Introduction
Fatty liver disease is caused by the accumulation of lipids, especially triacylglycerols. Disease phenotypes are regulated by the vagal nerve of the central nervous system. We aimed to characterize the lipid changes associated with vagal innervation in a clinical cohort using a randomized modified sham feeding experiment with human subjects. The main lipid species known to occur in plasma and very low-density lipoproteins are Triacylglycerols and Phosphotidylcholines.

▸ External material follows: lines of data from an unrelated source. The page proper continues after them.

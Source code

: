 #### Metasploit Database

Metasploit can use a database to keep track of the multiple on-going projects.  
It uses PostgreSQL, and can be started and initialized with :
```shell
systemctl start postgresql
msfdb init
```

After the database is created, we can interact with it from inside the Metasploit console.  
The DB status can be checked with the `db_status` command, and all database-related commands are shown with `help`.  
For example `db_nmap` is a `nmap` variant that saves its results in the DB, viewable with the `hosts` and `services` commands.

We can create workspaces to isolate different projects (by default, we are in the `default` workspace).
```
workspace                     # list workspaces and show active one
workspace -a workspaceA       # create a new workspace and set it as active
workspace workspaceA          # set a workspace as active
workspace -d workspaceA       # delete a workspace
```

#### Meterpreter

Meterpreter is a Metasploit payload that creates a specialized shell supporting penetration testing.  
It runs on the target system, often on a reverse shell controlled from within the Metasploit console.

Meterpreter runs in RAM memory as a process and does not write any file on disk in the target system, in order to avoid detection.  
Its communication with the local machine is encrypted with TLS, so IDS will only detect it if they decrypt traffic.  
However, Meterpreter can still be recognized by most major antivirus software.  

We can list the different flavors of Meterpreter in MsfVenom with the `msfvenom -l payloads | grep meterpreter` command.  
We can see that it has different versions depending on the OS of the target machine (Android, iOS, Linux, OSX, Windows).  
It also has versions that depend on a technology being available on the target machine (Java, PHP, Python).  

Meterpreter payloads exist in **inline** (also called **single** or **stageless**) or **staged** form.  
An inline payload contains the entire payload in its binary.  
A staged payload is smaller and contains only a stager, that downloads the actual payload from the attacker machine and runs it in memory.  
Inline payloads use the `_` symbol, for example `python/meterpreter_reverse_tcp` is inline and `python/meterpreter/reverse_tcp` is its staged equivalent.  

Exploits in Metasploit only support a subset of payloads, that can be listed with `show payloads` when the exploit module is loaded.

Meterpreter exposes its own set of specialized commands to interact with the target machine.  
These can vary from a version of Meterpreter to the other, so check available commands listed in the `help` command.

To measure these known lipids and other potential markers, we performed a targeted lipidomics assay on a Lumos Fusion Orbitrap instrument operating in full MS scan mode in both ESI-positive and -negative ionization mode that offered us the highest sensitivity and resolution.
Methods
The chromatographic separation of lipids was carried out on the UHPLC system equipped with a reversed phase based Accucore C18(2.6-μm,150×2mm) column. Mobile phase_A contained acetonitrile/water (50/50-vol/vol) solution and phase_B consisted of acetonitrile/isopropanol/water(10/88/2-vol/vol/vol), both phases containing 10mM ammonium formate and 10% formic acid. The flow rate was set to 400μL permin. A gradient of mobile phase_B was applied to ensure optimal separation of lipids. The MS scan range was set to 250–1200m/z for both +/- ionization mode. Fixed collision energy mode set to 35% and an inclusion list was used to obtain tandem MS spectra. Data analysis was performed with TraceFinder software. Labelled internal standards signal was used to obtain semi-quantitative values for lipids.
Preliminary Data
Targeted lipidomics assay comprised 350 lipid species, covering 21 lipid classes and 13 labelled internal standards (15:0-18:1 (d7) PI, 15:0-18:1 (d7) PS, 15:0-18:1(d7) DAG, 15:0-18:1(d7) PC, 15:0-18:1(d7) PE, 15:0-18:1(d7) PG, 15:0-18:1(d7)-15:0 TAG, 18:1(d7) CE, 18:1(d7) LPC, 18:1(d7) LPE, 18:1(d9) SM, 18:1/18:0(d5) GlcCer, Cholesterol(d7)(-H2O)). We measured the lipidome composition of VLDL particles and plasma in 10 healthy male volunteers, each fed with either water or modified-sham-feeding and vicee-versa after 48 hrs. In total, 76 samples were measured. Lipid detection threshold was set to 150000 units (peak area) for low abundant lipid classes (LPE, DAG, Cer, PE-O, CE, PE, LPE, GluCer, LacCer) and 300000-500000 for TAGs, PC, SM, PC-O, LPC, PS, PG, PI. In total, we detected 203 and 95 lipid species in Plasma and VLDL respectively. Major lipid classes were as expected: Triacylglycerols and Phosphotidylcholines. Although biological variability in human subjects is expected to be higher in such a randomized crossover experiment design with human subjects, the observed variability was less prominent in VLDL, indicating robustness of the lipidomics assay. Certain tri- and di-acylglycerols species as well as unsaturated TAGs (db = 2, db = 3, db = 4 and db = 5) decreased 48 hours after MSF. Remaining lipidome composition remained constant in both VLDL and Plasma after MSF intervention. In future, our study focusing on brain-vagus-liver axis could be expanded to patients suffering from Fatty Liver Disease. Lipidomics data have been deposited to the EMBL-EBI MetaboLights database with the identifier MTBLS4231.